The striking attitude, too, in which we stand to the world around us, —a topic to which I fear, I advert too often, and dwell on too long,— cannot be altogether omitted here. Neither individuals nor nations can perform their part well until they understand and feel its importance, and comprehend and justly appreciate all the duties belonging to it. It is not to inflate national vanity, nor to swell a light and empty feeling of self-importance; but it is that we may judge justly of our situation, and of our own duties, that I earnestly urge this consideration of our position, and our character, among the nations of the earth. It cannot be denied, but by those who would dispute against the sun, that with America, and in America, a new era commences in human affairs This era is distinguished by free representative governments, by entire religious liberty, by improved systems of national intercourse, by a newly awakened and an unconquerable spirit of free inquiry, and by a diffusion of knowledge through the community, such as has been before altogether unknown and unheard of.

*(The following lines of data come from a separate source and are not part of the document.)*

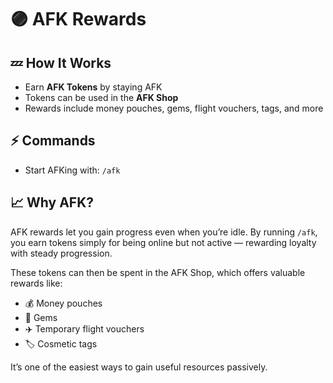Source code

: # 🟣 AFK Rewards

## 💤 How It Works
- Earn **AFK Tokens** by staying AFK  
- Tokens can be used in the **AFK Shop**  
- Rewards include money pouches, gems, flight vouchers, tags, and more  

## ⚡ Commands
- Start AFKing with: `/afk`  

## 📈 Why AFK?
AFK rewards let you gain progress even when you’re idle. By running `/afk`, you earn tokens simply for being online but not active — rewarding loyalty with steady progression.  

These tokens can then be spent in the AFK Shop, which offers valuable rewards like:
- 💰 Money pouches  
- 💎 Gems  
- ✈️ Temporary flight vouchers  
- 🏷️ Cosmetic tags  

It’s one of the easiest ways to gain useful resources passively.  
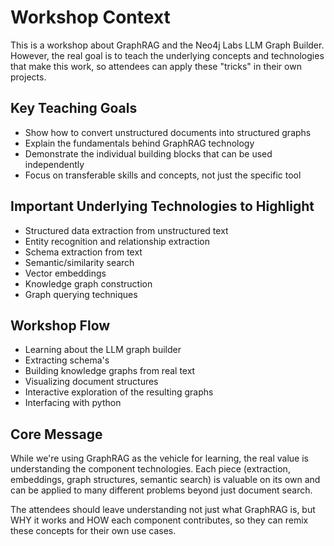 # Workshop Context

This is a workshop about GraphRAG and the Neo4j Labs LLM Graph Builder. However, the real goal is to teach the underlying concepts and technologies that make this work, so attendees can apply these "tricks" in their own projects.

## Key Teaching Goals

- Show how to convert unstructured documents into structured graphs
- Explain the fundamentals behind GraphRAG technology
- Demonstrate the individual building blocks that can be used independently
- Focus on transferable skills and concepts, not just the specific tool

## Important Underlying Technologies to Highlight

- Structured data extraction from unstructured text
- Entity recognition and relationship extraction
- Schema extraction from text
- Semantic/similarity search
- Vector embeddings
- Knowledge graph construction
- Graph querying techniques

## Workshop Flow

- Learning about the LLM graph builder
- Extracting schema's
- Building knowledge graphs from real text
- Visualizing document structures
- Interactive exploration of the resulting graphs
- Interfacing with python

## Core Message

While we're using GraphRAG as the vehicle for learning, the real value is understanding the component technologies. Each piece (extraction, embeddings, graph structures, semantic search) is valuable on its own and can be applied to many different problems beyond just document search.

The attendees should leave understanding not just what GraphRAG is, but WHY it works and HOW each component contributes, so they can remix these concepts for their own use cases.
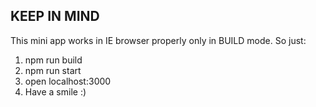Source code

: ## KEEP IN MIND

This mini app works in IE browser properly only in BUILD mode. So just:

1) npm run build
2) npm run start
3) open localhost:3000
4) Have a smile :)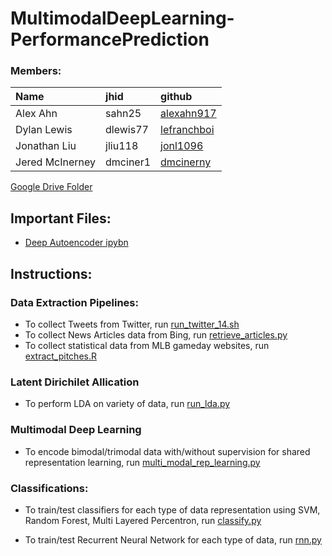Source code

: # MultimodalDeepLearning-PerformancePrediction

### Members:

|Name |  jhid | github |
| :---|  :--- |  :--- |
| Alex Ahn | sahn25 | [alexahn917](https://github.com/alexahn917) |
| Dylan Lewis | dlewis77 | [lefranchboi](https://github.com/lefranchboi) |
| Jonathan Liu | jliu118 | [jonl1096](https://github.com/jonl1096)  |
| Jered McInerney | dmciner1 | [dmcinerny](https://github.com/dmcinerney)  |

[Google Drive Folder](https://drive.google.com/open?id=0B4ieDXWtATqka0h1VUxPaVFuME0)

## Important Files:
* [Deep Autoencoder ipybn](https://github.com/jonl1096/MultimodalDeepLearning-PerformancePrediction/blob/master/data_ETL/multimodal_deep_learning_transformation/autoencoder/testing/Deep%20Autoencoder.ipynb)


## Instructions:


### Data Extraction Pipelines:

* To collect Tweets from Twitter, run [run_twitter_14.sh](https://github.com/jonl1096/MultimodalDeepLearning-PerformancePrediction/blob/master/data_ETL/collect_twitter/run_twitter_14.sh)
* To collect News Articles data from Bing, run [retrieve_articles.py](https://github.com/jonl1096/MultimodalDeepLearning-PerformancePrediction/blob/master/data_ETL/collect_news_articles/retreive_articles.py)
* To collect statistical data from MLB gameday websites, run [extract_pitches.R](https://github.com/jonl1096/MultimodalDeepLearning-PerformancePrediction/blob/master/data_ETL/collect_mlb_statistics/extract_pitches.R)


### Latent Dirichilet Allication

* To perform LDA on variety of data, run [run_lda.py](https://github.com/jonl1096/MultimodalDeepLearning-PerformancePrediction/blob/master/data_ETL/run_lda.py)


### Multimodal Deep Learning

* To encode bimodal/trimodal data with/without supervision for shared representation learning, run [multi_modal_rep_learning.py](https://github.com/jonl1096/MultimodalDeepLearning-PerformancePrediction/blob/master/data_ETL/multimodal_deep_learning_transformation/multi_modal_rep_learning.py)

### Classifications:

* To train/test classifiers for each type of data representation using SVM, Random Forest, Multi Layered Percentron, run [classify.py](https://github.com/jonl1096/MultimodalDeepLearning-PerformancePrediction/blob/master/Models/classify.py)

* To train/test Recurrent Neural Network for each type of data, run [rnn.py](https://github.com/jonl1096/MultimodalDeepLearning-PerformancePrediction/blob/master/Models/rnn.py)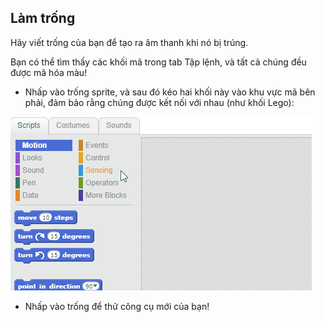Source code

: ## Làm trống

Hãy viết trống của bạn để tạo ra âm thanh khi nó bị trúng.

Bạn có thể tìm thấy các khối mã trong tab Tập lệnh, và tất cả chúng đều được mã hóa màu!

+ Nhấp vào trống sprite, và sau đó kéo hai khối này vào khu vực mã bên phải, đảm bảo rằng chúng được kết nối với nhau (như khối Lego):

![ảnh chụp màn hình](images/connect-block.gif)

+ Nhấp vào trống để thử công cụ mới của bạn!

America, America, our country, fellow citizens, our own dear and native land, is inseparably connected, fast bound up, in fortune and by fate, with these great interests. If they fall, we fall with them; if they stand, it will be because we have uphold them. Let us contemplate, then, this connection, which binds the prosperity of others to our own ; and let us manfully discharge all the duties which it imposes. If we cherish the virtues and the principles of our fathers, Heaven will assist us to carry on the work of human liberty and human happiness. Auspicious omens cheer us. Great examples are before us. Our own firmament now shines brightly upon our path. Washington is in the clear upper sky. Those other stars have now joined the American constellation ; they circle round their centre, and the heavens beam with new light. Beneath this illumination, let us walk the course of life, and at its close devoutly commend our beloved country, the common parent of us all, to the Divine Benignity.